Say, That Was Fun, Let's Try A Shorter Ross Douthat: The American Enterprise Institute and its Associated Mouthpieces would like to remind you that we never said Charter schools were any better than the public schools. If you can't tell propaganda from fact, blame your uncaring unionized public school teacher. Hey, here's a movie!
Maybe You Should Have That Blind Spot Looked At. By Someone Who Isn't Blind: Things are apparently now so dire for the Brooks-style Republican--that is, the sort which has to pretend it considers something more than winning elections, and so realizes we're speeding toward two more years of Republican Do Nothingism--that he's taken to bashing police pensions. Cops make $70,000 per! They can retire at 50!
Let us note here, again, how often it is that honorary Lt. Colonels such as Brooks demonstrate their complete unfamiliarity with anyone who's actually served in the US military. Where, for example, one may retire after twenty years (at 38!) with half pay, or stick it out for another ten (48! under 50!) for 75% pay. Plus low-cost health care at restricted facilities for yourself and your family, government guaranteed housing loans, and any number of benefit programs. You can get $36,000 for college for serving two years, or one, if you pay $100/month to get into the program. Do we begrudge them, Mr. Brooks? Or are we just keeping them on standby for when we need that Trans-Pacific tunnel built?
There are roughly 700,000 law enforcement officers working at the state or local level in this country. It's absolutely certain that a considerably higher percentage puts his or her life on the line, everyday, "defending our freedoms", than do the 2.5 million members of our military cartel, which requires 8 support troops for every soldier in the field. If your Magic Formula is so fucking Magic, why don't you apply it everywhere?
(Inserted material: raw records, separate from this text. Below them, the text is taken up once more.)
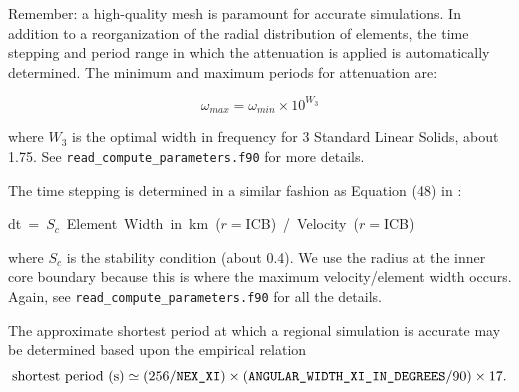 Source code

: Remember: a high-quality mesh is paramount for accurate simulations.
In addition to a reorganization of the radial distribution of elements,
the time stepping and period range in which the attenuation is applied
is automatically determined. The minimum and maximum periods for attenuation
are:

\[
\omega_{max}=\omega_{min}\times10^{W_{3}}\]


\noindent where $W_{3}$ is the optimal width in frequency for 3 Standard
Linear Solids, about 1.75. See \texttt{\small read\_compute\_parameters.f90}
for more details.

The time stepping is determined in a similar fashion as Equation (48)
in \citet{KoTr02a}:

\begin{lyxcode}
dt~=~$S_{c}$~Element~Width~in~km~($r=$ICB)~/~Velocity~($r=$ICB)
\end{lyxcode}
where $S_{c}$ is the stability condition (about 0.4). We use the
radius at the inner core boundary because this is where the maximum
velocity/element width occurs. Again, see \texttt{\small read\_compute\_parameters}\texttt{.f90}
for all the details.

The approximate shortest period at which a regional simulation is
accurate may be determined based upon the empirical relation
\begin{equation}
\mbox{shortest period (s)}\simeq(256/\nexxi)\times(\texttt{ANGULAR\_WIDTH\_XI\_IN\_DEGREES}/90)\times17.\label{eq:shortest_period_regional}\end{equation}



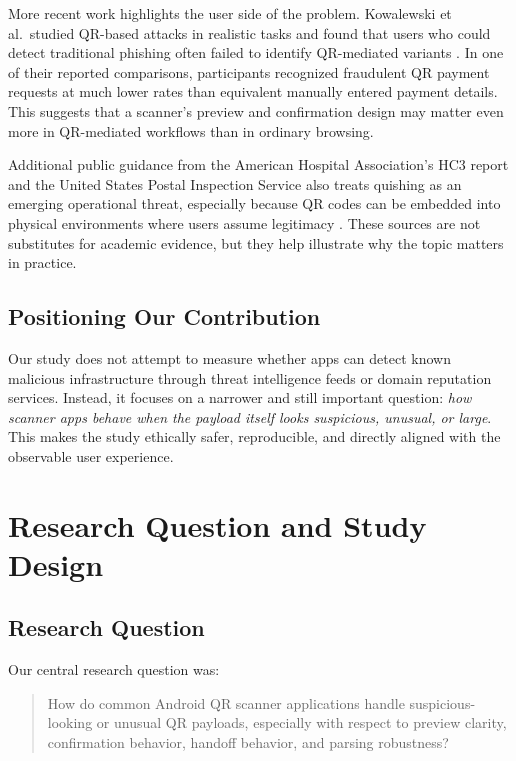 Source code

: \documentclass[11pt]{article}
\begin{document}
More recent work highlights the user side of the problem. Kowalewski et al.\ studied QR-based attacks in realistic tasks and found that users who could detect traditional phishing often failed to identify QR-mediated variants \cite{usenix-qr}. In one of their reported comparisons, participants recognized fraudulent QR payment requests at much lower rates than equivalent manually entered payment details. This suggests that a scanner's preview and confirmation design may matter even more in QR-mediated workflows than in ordinary browsing.

Additional public guidance from the American Hospital Association's HC3 report and the United States Postal Inspection Service also treats quishing as an emerging operational threat, especially because QR codes can be embedded into physical environments where users assume legitimacy \cite{aha-quishing,uspis-quishing}. These sources are not substitutes for academic evidence, but they help illustrate why the topic matters in practice.

\subsection{Positioning Our Contribution}

Our study does not attempt to measure whether apps can detect known malicious infrastructure through threat intelligence feeds or domain reputation services. Instead, it focuses on a narrower and still important question: \emph{how scanner apps behave when the payload itself looks suspicious, unusual, or large}. This makes the study ethically safer, reproducible, and directly aligned with the observable user experience.

\section{Research Question and Study Design}

\subsection{Research Question}

Our central research question was:

\begin{quote}
How do common Android QR scanner applications handle suspicious-looking or unusual QR payloads, especially with respect to preview clarity, confirmation behavior, handoff behavior, and parsing robustness?
\end{quote}
\end{document}

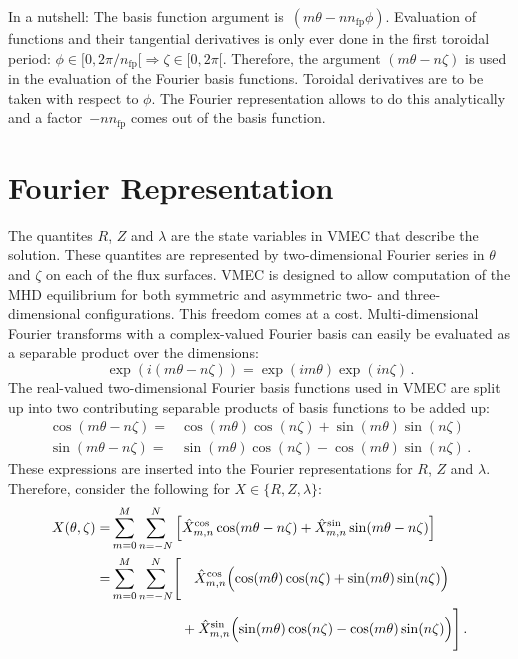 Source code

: In a nutshell:
The basis function argument is~$(m \theta - n n_\mathrm{fp} \phi)$.
Evaluation of functions and their tangential derivatives is only ever done in the first toroidal period:
$\phi \in [0, 2\pi/n_\mathrm{fp}[ \Rightarrow \zeta \in [0, 2\pi[$.
Therefore, the argument $(m \theta - n \zeta)$ is used in the evaluation of the Fourier basis functions.
Toroidal derivatives are to be taken with respect to $\phi$.
The Fourier representation allows to do this analytically and a factor~$-n n_\mathrm{fp}$ comes out of the basis function.

\FloatBarrier
\section{Fourier Representation} \label{sec:vmec_fourier_transforms}
The quantites $R$, $Z$ and $\lambda$ are the state variables in VMEC that describe the solution.
These quantites are represented by two-dimensional Fourier series in $\theta$ and $\zeta$ on each of the flux surfaces.
VMEC is designed to allow computation of the MHD equilibrium for both symmetric and asymmetric two- and three-dimensional configurations.
This freedom comes at a cost.
Multi-dimensional Fourier transforms with a complex-valued Fourier basis
can easily be evaluated as a separable product over the dimensions:
\begin{equation}
  \exp(i (m \theta - n \zeta)) = \exp(i m \theta) \exp(i n \zeta) \, .
\end{equation}
The real-valued two-dimensional Fourier basis functions used in VMEC
are split up into two contributing separable products of basis functions to be added up:
\begin{align}
  \cos(m \theta - n \zeta) =& \cos(m \theta) \cos(n \zeta) + \sin(m \theta) \sin(n \zeta) \\
  \sin(m \theta - n \zeta) =& \sin(m \theta) \cos(n \zeta) - \cos(m \theta) \sin(n \zeta) \, .
\end{align}
These expressions are inserted into the Fourier representations for $R$, $Z$ and $\lambda$.
Therefore, consider the following for $X \in \{R, Z, \lambda\}$:
\begin{align}
     X(\theta, \zeta)
  =&          \sum_{m=0}^M \sum_{n=-N}^N \left[   \hat{X}_{m,n}^\mathrm{cos} \cos(m \theta - n \zeta)
                                                + \hat{X}_{m,n}^\mathrm{sin} \sin(m \theta - n \zeta) \right] \nonumber \\
  =&          \sum_{m=0}^M \sum_{n=-N}^N \Biggl[ \phantom{+}\, \hat{X}_{m,n}^\mathrm{cos} \Bigl( \cos(m \theta) \cos(n \zeta) + \sin(m \theta) \sin(n \zeta) \Bigr) \nonumber \\
  ~& \phantom{\sum_{m=0}^M \sum_{n=-N}^N \Biggl[}\,       +    \hat{X}_{m,n}^\mathrm{sin} \Bigl( \sin(m \theta) \cos(n \zeta) - \cos(m \theta) \sin(n \zeta) \Bigr) \Biggr] \, .
\end{align}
[No, I didn't forget. The Army's not unionized, right? And not likely to be? So I answered my own question. Okay, then, so we've got $47 billion in aircraft carriers floating around at this minute--that's using the Navy's figures, and their math isn't like land math; there are those who say the damned things cost more than twice as much--and $23 billion in the first of their ten replacements. That's just construction cost for the existing ships, and doesn't include the billions in development, the $300M in annual operating costs, the $2.5 B overhauls they all need, and the God Knows What it'll cost our grandchildren--won't someone think of the unborn?--to decommission the damned things starting twenty years from now, at two nuclear reactors each. Wanna name an international incident in the modern era which would have required as many as three? Wanna calculate the odds, then, of two such incidents happening simultaneously? That's but 60% of the fleet. And this is not Our Military Budget, Fifty Times That of Our Largest Potential Competitor. It's just the premier show-off piece for one branch, and its express function, almost from the time the Nimitz was built, is to cow tenth-rate military powers so we don't have to go around threatening to nuke a Hemisphere every time Coca-Cola doesn't get its way. In which, by the way, we are routinely thwarted by weapons which could have been manufactured for a high school science fair. In 1917.]
Ask AEI: Douthat acknowledges anti-public school propaganda; the intention is not to correct any false impressions, but to accrue credit for admitting Truth while simultaneously arguing that we pursue Error anyway. How much longer does this sort of shit get a free pass? Some AEI functionary says, "Wait a minute, let's not go overboard about Charter schools." He says this not as we're going overboard about Charter schools, but fifteen years late, after we've seen their results are nothing like what was being claimed around the time we all jumped into the deep. And just before some pop-culture wilting convinces everyone all over again that we should go overboard about Charter schools, thereby placing them dangerously near the point where they'll have no where left to hide.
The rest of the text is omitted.